Beginning at the top of the data below, restate every line word for word until the line containing "Designer** | **Problem Solver**" has been included, and omit the pictures.
START DATA RECORDS
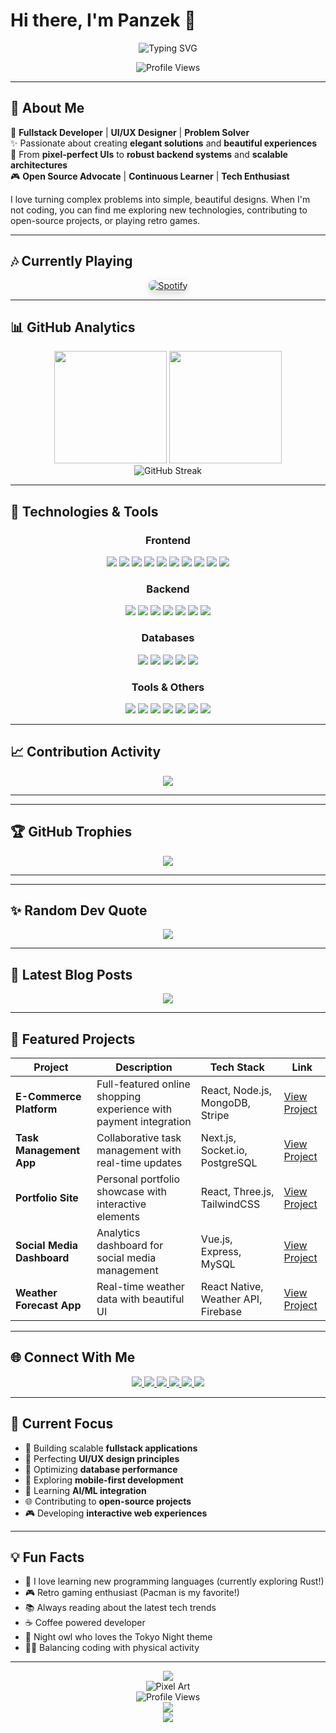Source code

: # Hi there, I'm Panzek 👋

<p align="center">
  <img src="https://readme-typing-svg.herokuapp.com?font=Fira+Code&pause=1000&color=6366F1&center=true&vCenter=true&width=435&lines=Fullstack+Developer;UI%2FUX+Enthusiast;Code+Architect;Open+Source+Contributor;Tech+Innovator" alt="Typing SVG" />
</p>

<div align="center">
  <img src="https://komarev.com/ghpvc/?username=darksoul729&color=blueviolet&style=for-the-badge" alt="Profile Views" />
</div>

---

## 🎯 About Me
🚀 **Fullstack Developer** | **UI/UX Designer** | **Problem Solver**  
✨ Passionate about creating **elegant solutions** and **beautiful experiences**  
🎯 From **pixel-perfect UIs** to **robust backend systems** and **scalable architectures**  
🎮 **Open Source Advocate** | **Continuous Learner** | **Tech Enthusiast**

I love turning complex problems into simple, beautiful designs. When I'm not coding, you can find me exploring new technologies, contributing to open-source projects, or playing retro games.

---

## 🎶 Currently Playing
<div align="center">
  <a href="https://open.spotify.com/user/darksoul0">
    <img src="https://novatorem.vercel.app/api/spotify" alt="Spotify" style="border-radius: 8px; box-shadow: 0 4px 12px rgba(0,0,0,0.15);" />
  </a>
</div>

---

## 📊 GitHub Analytics

<div align="center">
  <img height="180em" src="https://github-readme-stats.vercel.app/api?username=darksoul729&show_icons=true&theme=tokyonight&include_all_commits=true&count_private=true&hide_border=true&bg_color=0D1117" />
  <img height="180em" src="https://github-readme-stats.vercel.app/api/top-langs/?username=darksoul729&layout=compact&theme=tokyonight&hide_border=true&bg_color=0D1117" />
</div>

<div align="center">
  <img src="https://github-readme-streak-stats.herokuapp.com/?user=darksoul729&theme=tokyonight&hide_border=true&bg_color=0D1117" alt="GitHub Streak" />
</div>

---

## 🚀 Technologies & Tools

<div align="center">

### Frontend
<div>
  <img src="https://img.shields.io/badge/React-20232A?style=for-the-badge&logo=react&logoColor=61DAFB" />
  <img src="https://img.shields.io/badge/Next.js-000000?style=for-the-badge&logo=nextdotjs&logoColor=white" />
  <img src="https://img.shields.io/badge/Vue.js-35495E?style=for-the-badge&logo=vuedotjs&logoColor=4FC08D" />
  <img src="https://img.shields.io/badge/Angular-DD0031?style=for-the-badge&logo=angular&logoColor=white" />
  <img src="https://img.shields.io/badge/Tailwind_CSS-38B2AC?style=for-the-badge&logo=tailwind-css&logoColor=white" />
  <img src="https://img.shields.io/badge/Sass-CC6699?style=for-the-badge&logo=sass&logoColor=white" />
  <img src="https://img.shields.io/badge/JavaScript-F7DF1E?style=for-the-badge&logo=javascript&logoColor=black" />
  <img src="https://img.shields.io/badge/TypeScript-007ACC?style=for-the-badge&logo=typescript&logoColor=white" />
  <img src="https://img.shields.io/badge/HTML5-E34F26?style=for-the-badge&logo=html5&logoColor=white" />
  <img src="https://img.shields.io/badge/CSS3-1572B6?style=for-the-badge&logo=css3&logoColor=white" />
</div>

### Backend
<div>
  <img src="https://img.shields.io/badge/Node.js-43853D?style=for-the-badge&logo=node.js&logoColor=white" />
  <img src="https://img.shields.io/badge/Express.js-404D59?style=for-the-badge&logo=express&logoColor=white" />
  <img src="https://img.shields.io/badge/Python-3776AB?style=for-the-badge&logo=python&logoColor=white" />
  <img src="https://img.shields.io/badge/Java-ED8B00?style=for-the-badge&logo=openjdk&logoColor=white" />
  <img src="https://img.shields.io/badge/PHP-777BB4?style=for-the-badge&logo=php&logoColor=white" />
  <img src="https://img.shields.io/badge/Rust-000000?style=for-the-badge&logo=rust&logoColor=white" />
  <img src="https://img.shields.io/badge/GraphQL-E10098?style=for-the-badge&logo=graphql&logoColor=white" />
</div>

### Databases
<div>
  <img src="https://img.shields.io/badge/MongoDB-4EA94B?style=for-the-badge&logo=mongodb&logoColor=white" />
  <img src="https://img.shields.io/badge/MySQL-00000F?style=for-the-badge&logo=mysql&logoColor=white" />
  <img src="https://img.shields.io/badge/PostgreSQL-316192?style=for-the-badge&logo=postgresql&logoColor=white" />
  <img src="https://img.shields.io/badge/Redis-DC382D?style=for-the-badge&logo=redis&logoColor=white" />
  <img src="https://img.shields.io/badge/Firebase-FFCA28?style=for-the-badge&logo=firebase&logoColor=black" />
</div>

### Tools & Others
<div>
  <img src="https://img.shields.io/badge/Git-F05032?style=for-the-badge&logo=git&logoColor=white" />
  <img src="https://img.shields.io/badge/Docker-2496ED?style=for-the-badge&logo=docker&logoColor=white" />
  <img src="https://img.shields.io/badge/Linux-FCC624?style=for-the-badge&logo=linux&logoColor=black" />
  <img src="https://img.shields.io/badge/AWS-232F3E?style=for-the-badge&logo=amazon-aws&logoColor=white" />
  <img src="https://img.shields.io/badge/Vercel-000000?style=for-the-badge&logo=vercel&logoColor=white" />
  <img src="https://img.shields.io/badge/Netlify-00C7B7?style=for-the-badge&logo=netlify&logoColor=white" />
  <img src="https://img.shields.io/badge/Postman-FF6C37?style=for-the-badge&logo=Postman&logoColor=white" />
</div>

</div>

---

## 📈 Contribution Activity

<div align="center">
  <img src="https://github-readme-activity-graph.vercel.app/graph?username=darksoul729&theme=tokyo-night&hide_border=true&area=true&bg_color=0D1117" />
</div>

---


---

## 🏆 GitHub Trophies

<div align="center">
  <img src="https://github-profile-trophy.vercel.app/?username=darksoul729&theme=tokyonight&no-frame=true&no-bg=false&margin-w=4&row=1" />
</div>

---

---

## ✨ Random Dev Quote
<div align="center">
  <img src="https://quotes-github-readme.vercel.app/api?type=horizontal&theme=tokyonight" />
</div>

---

## 📝 Latest Blog Posts
<div align="center">
  <a href="#">
    <img src="https://github-readme-medium.vercel.app/?username=darksoul729&limit=3&theme=tokyonight&hide_border=true&bg_color=0D1117" />
  </a>
</div>

---

## 🎨 Featured Projects

<div align="center">
  
| Project | Description | Tech Stack | Link |
|---------|-------------|------------|------|
| **E-Commerce Platform** | Full-featured online shopping experience with payment integration | React, Node.js, MongoDB, Stripe | [View Project](#) |
| **Task Management App** | Collaborative task management with real-time updates | Next.js, Socket.io, PostgreSQL | [View Project](#) |
| **Portfolio Site** | Personal portfolio showcase with interactive elements | React, Three.js, TailwindCSS | [View Project](#) |
| **Social Media Dashboard** | Analytics dashboard for social media management | Vue.js, Express, MySQL | [View Project](#) |
| **Weather Forecast App** | Real-time weather data with beautiful UI | React Native, Weather API, Firebase | [View Project](#) |

</div>

---

## 🌐 Connect With Me

<div align="center">
  
  <a href="https://www.linkedin.com/in/kevin-hermansyah-49b43b387/" target="_blank">
    <img src="https://img.shields.io/badge/LinkedIn-0077B5?style=for-the-badge&logo=linkedin&logoColor=white" />
  </a>
  
  <a href="#" target="_blank">
    <img src="https://img.shields.io/badge/Portfolio-FF5722?style=for-the-badge&logo=google-chrome&logoColor=white" />
  </a>
  
  <a href="mailto:your@email.com" target="_blank">
    <img src="https://img.shields.io/badge/Gmail-D14836?style=for-the-badge&logo=gmail&logoColor=white" />
  </a>
  
  <a href="https://open.spotify.com/user/darksoul0" target="_blank">
    <img src="https://img.shields.io/badge/Spotify-1ED760?style=for-the-badge&logo=spotify&logoColor=white" />
  </a>
  
  <a href="#" target="_blank">
    <img src="https://img.shields.io/badge/YouTube-FF0000?style=for-the-badge&logo=youtube&logoColor=white" />
  </a>
  
  <a href="#" target="_blank">
    <img src="https://img.shields.io/badge/Twitter-1DA1F2?style=for-the-badge&logo=twitter&logoColor=white" />
  </a>

</div>

---

## 🎯 Current Focus
- 🚀 Building scalable **fullstack applications**
- 🎨 Perfecting **UI/UX design principles**
- 🔧 Optimizing **database performance**
- 📱 Exploring **mobile-first development**
- 🤖 Learning **AI/ML integration**
- 🌐 Contributing to **open-source projects**
- 🎮 Developing **interactive web experiences**

---

## 💡 Fun Facts
- 🦀 I love learning new programming languages (currently exploring Rust!)
- 🎮 Retro gaming enthusiast (Pacman is my favorite!)
- 📚 Always reading about the latest tech trends
- ☕ Coffee powered developer
- 🌙 Night owl who loves the Tokyo Night theme
- 🏃‍♂️ Balancing coding with physical activity

---

<div align="center">
  <img src="https://capsule-render.vercel.app/api?type=waving&color=gradient&height=60&section=footer" />
</div>

<div align="center">
  <img src="https://readme-pixel-art.vercel.app/api/darksoul729?theme=dark" alt="Pixel Art" />
</div>

<div align="center">
  <img src="https://komarev.com/ghpvc/?username=darksoul729&color=blueviolet&style=for-the-badge" alt="Profile Views" />
</div>

<div align="center">
  <img src="https://img.shields.io/static/v1?label=Status&message=Available%20for%20hire&color=success&style=for-the-badge" />
</div>

<div align="center">
  <img src="https://img.shields.io/badge/Let's%20Connect-Start%20a%20Conversation-brightgreen?style=for-the-badge" />
</div>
END DATA RECORDS
* EXERCISE ANSWER:
Source code

: # Hi there, I'm Panzek 👋

<p align="center">
  <img src="https://readme-typing-svg.herokuapp.com?font=Fira+Code&pause=1000&color=6366F1&center=true&vCenter=true&width=435&lines=Fullstack+Developer;UI%2FUX+Enthusiast;Code+Architect;Open+Source+Contributor;Tech+Innovator" alt="Typing SVG" />
</p>

<div align="center">
  <img src="https://komarev.com/ghpvc/?username=darksoul729&color=blueviolet&style=for-the-badge" alt="Profile Views" />
</div>

---

## 🎯 About Me
🚀 **Fullstack Developer** | **UI/UX Designer** | **Problem Solver**  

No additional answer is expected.